▶ [Records from a dataset]
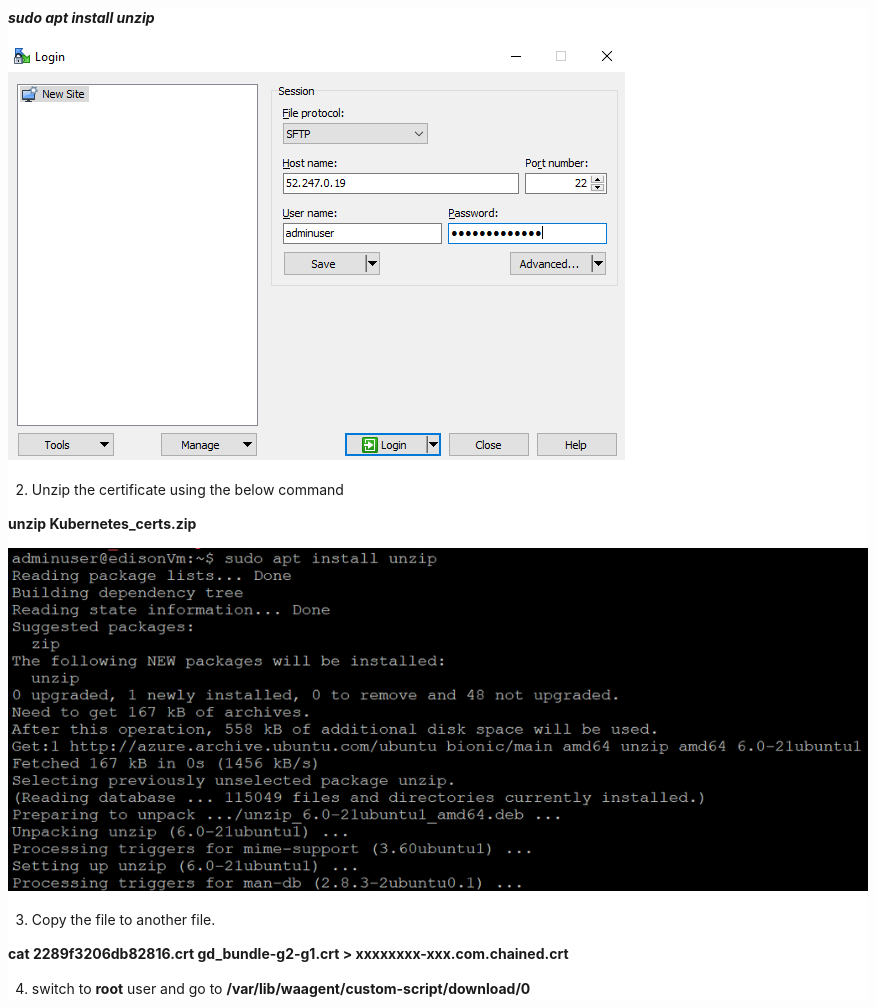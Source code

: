 ***sudo apt install unzip***

![alt text](https://github.com/sysgain/Iot-ProjectEdison/raw/master/documents/Images/a90.png)
 
2.	Unzip the certificate using the below command

**unzip Kubernetes_certs.zip**

![alt text](https://github.com/sysgain/Iot-ProjectEdison/raw/master/documents/Images/a91.png)
 
3.	Copy the file to another file.

**cat 2289f3206db82816.crt gd_bundle-g2-g1.crt > xxxxxxxx-xxx.com.chained.crt**

4.	switch to **root** user and go to **/var/lib/waagent/custom-script/download/0**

▶ [Exercise] Each line above from the one with "the below command" up to and including the one with "to another file." must be set down exactly, and no line outside that span may appear.

▶ [Your response]
2.	Unzip the certificate using the below command

**unzip Kubernetes_certs.zip**

![alt text](https://github.com/sysgain/Iot-ProjectEdison/raw/master/documents/Images/a91.png)
 
3.	Copy the file to another file.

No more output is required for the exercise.